Despite enquiries at the estate by Police Scotland, assisted by RSPB staff, there have been no signs of the bird.

North Glenbuchat is controlled by Lord Milford-Haven, a cousin of the Queen. Several tagged golden eagles have disappeared in the area in recent years. In 2011, the body of one of the birds was recovered at Glenbuchat. Tests showed it had been poisoned.

Ian Thomson, RSPB Scotland’s head of investigations, said: “The circumstances surrounding the disappearance of eagle 338 are similar to a number of previous cases currently being considered by an independent review of satellite-tagged birds of prey commissioned by the Scottish Government.

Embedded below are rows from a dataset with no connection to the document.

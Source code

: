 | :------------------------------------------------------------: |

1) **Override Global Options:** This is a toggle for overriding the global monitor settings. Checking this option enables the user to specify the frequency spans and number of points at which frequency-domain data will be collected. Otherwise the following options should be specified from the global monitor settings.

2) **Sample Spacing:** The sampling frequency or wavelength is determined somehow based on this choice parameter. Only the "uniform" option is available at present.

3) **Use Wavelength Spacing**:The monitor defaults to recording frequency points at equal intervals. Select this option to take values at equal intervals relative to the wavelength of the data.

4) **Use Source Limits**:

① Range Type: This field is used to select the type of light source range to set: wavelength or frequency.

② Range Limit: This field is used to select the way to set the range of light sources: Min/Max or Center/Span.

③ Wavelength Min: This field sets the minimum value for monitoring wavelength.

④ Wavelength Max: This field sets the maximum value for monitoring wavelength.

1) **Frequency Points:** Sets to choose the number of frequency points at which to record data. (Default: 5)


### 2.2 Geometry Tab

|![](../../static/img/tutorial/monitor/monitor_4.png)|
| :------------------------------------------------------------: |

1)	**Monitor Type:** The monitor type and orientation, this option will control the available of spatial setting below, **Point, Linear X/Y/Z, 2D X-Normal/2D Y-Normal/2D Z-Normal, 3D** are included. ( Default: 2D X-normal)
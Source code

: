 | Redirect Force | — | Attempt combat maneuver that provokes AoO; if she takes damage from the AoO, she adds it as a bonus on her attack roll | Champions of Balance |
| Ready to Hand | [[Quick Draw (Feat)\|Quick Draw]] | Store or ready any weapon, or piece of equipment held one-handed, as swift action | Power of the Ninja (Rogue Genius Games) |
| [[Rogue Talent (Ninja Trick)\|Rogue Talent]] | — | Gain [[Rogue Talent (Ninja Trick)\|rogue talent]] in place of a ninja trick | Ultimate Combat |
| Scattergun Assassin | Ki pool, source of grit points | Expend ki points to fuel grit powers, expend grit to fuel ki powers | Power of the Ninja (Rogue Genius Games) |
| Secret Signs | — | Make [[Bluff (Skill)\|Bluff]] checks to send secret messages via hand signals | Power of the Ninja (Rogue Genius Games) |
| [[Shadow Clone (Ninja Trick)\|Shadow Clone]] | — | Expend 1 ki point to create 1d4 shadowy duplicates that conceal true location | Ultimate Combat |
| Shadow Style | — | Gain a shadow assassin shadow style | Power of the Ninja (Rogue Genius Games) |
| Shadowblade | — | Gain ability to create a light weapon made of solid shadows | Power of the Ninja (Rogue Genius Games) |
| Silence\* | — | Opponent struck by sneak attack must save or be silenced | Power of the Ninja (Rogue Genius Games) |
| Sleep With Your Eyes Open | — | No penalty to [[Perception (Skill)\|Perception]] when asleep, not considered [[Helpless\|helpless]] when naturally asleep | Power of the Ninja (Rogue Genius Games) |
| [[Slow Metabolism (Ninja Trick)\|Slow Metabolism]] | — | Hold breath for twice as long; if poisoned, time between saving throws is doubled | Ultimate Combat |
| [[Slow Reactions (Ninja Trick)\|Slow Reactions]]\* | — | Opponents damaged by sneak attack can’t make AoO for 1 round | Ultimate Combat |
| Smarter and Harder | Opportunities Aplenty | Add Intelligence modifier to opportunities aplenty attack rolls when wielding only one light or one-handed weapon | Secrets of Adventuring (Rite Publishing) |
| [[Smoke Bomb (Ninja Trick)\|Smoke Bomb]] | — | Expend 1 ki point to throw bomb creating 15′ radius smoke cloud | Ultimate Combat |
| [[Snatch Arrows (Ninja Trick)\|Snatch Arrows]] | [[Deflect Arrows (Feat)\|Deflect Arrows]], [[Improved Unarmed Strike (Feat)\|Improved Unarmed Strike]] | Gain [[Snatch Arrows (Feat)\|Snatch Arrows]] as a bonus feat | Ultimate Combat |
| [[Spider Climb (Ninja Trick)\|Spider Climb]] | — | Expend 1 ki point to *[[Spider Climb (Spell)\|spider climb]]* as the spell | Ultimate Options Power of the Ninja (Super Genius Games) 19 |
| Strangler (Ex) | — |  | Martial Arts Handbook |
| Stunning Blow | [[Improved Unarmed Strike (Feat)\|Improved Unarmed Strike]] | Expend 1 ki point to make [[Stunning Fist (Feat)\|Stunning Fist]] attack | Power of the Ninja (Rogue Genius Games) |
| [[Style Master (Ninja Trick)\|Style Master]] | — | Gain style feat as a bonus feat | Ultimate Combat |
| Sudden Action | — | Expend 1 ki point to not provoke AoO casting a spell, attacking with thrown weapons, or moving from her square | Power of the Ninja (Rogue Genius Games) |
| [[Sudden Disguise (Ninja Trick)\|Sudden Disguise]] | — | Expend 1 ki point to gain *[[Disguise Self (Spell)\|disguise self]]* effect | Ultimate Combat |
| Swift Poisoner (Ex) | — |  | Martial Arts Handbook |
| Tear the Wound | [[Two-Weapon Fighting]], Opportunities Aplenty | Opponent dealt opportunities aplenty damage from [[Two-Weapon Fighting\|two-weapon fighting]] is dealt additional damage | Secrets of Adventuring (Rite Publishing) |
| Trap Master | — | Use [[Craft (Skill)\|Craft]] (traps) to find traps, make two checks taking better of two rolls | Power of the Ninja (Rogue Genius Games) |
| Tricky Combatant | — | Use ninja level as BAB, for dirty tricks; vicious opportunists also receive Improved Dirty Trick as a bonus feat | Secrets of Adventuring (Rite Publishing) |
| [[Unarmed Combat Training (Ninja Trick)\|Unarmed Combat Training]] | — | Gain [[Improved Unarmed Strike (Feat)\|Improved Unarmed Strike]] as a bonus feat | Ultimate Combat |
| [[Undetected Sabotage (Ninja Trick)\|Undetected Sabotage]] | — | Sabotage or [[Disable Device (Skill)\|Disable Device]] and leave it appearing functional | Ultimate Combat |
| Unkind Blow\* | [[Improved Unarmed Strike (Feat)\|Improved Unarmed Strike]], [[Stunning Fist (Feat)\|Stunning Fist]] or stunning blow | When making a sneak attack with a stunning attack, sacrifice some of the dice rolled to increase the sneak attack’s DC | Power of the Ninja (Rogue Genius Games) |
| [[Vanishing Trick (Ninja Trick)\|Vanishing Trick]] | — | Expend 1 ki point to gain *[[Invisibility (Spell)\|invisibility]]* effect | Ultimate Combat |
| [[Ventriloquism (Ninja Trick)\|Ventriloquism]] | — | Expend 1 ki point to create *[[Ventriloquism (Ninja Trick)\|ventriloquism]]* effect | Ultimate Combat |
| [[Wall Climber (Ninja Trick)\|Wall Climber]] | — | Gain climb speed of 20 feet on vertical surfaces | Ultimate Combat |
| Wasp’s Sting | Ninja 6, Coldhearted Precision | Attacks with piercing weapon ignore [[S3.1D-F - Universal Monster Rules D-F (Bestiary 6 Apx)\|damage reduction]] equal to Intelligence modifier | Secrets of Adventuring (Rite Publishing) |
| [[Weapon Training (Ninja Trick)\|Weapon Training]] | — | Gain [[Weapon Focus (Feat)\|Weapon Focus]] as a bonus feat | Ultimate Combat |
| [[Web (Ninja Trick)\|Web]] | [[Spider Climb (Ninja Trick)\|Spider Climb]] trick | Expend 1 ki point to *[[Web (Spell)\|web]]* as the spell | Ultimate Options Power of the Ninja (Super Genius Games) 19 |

“If this review reveals a geographical pattern to disappearing golden eagles, we will be pressing the government for firm action, including the introduction of a licensing system for driven grouse shooting.”

Laura Sorrentino, director of North Glenbuchat Estate estate, said: “The estate is shocked by the clear implication that the estate may have been involved in the disappearance of this eagle.

“There was an incident six years ago when a dead eagle was found on estate land and at that time the estate issued a very robust statement condemning the poisoning of birds of prey and emphatically denying any involvement.

“There is no evidence that the estate has been involved in any wrongdoing or criminal activity.

“We take our legal and wildlife responsibilities very seriously and our keepers are also fully aware of their responsibilities.”